=== REQUIRED ACTION ===
Show, in full, each line of the data that contains "commands".

[Stored records]
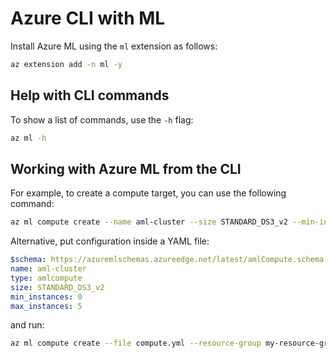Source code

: # Azure CLI with ML

Install Azure ML using the `ml` extension as follows:

```bash
az extension add -n ml -y
```

## Help with CLI commands

To show a list of commands, use the `-h` flag:

```bash
az ml -h
```

## Working with Azure ML from the CLI

For example, to create a compute target, you can use the following command:

```bash
az ml compute create --name aml-cluster --size STANDARD_DS3_v2 --min-instances 0 --max-instances 5 --type AmlCompute --resource-group my-resource-group --workspace-name my-workspace
```

Alternative, put configuration inside a YAML file:

```yaml
$schema: https://azuremlschemas.azureedge.net/latest/amlCompute.schema.json
name: aml-cluster
type: amlcompute
size: STANDARD_DS3_v2
min_instances: 0
max_instances: 5
```

and run:

```bash
az ml compute create --file compute.yml --resource-group my-resource-group --workspace-name my-workspace
```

=== TASK OUTPUT ===
## Help with CLI commands
To show a list of commands, use the `-h` flag:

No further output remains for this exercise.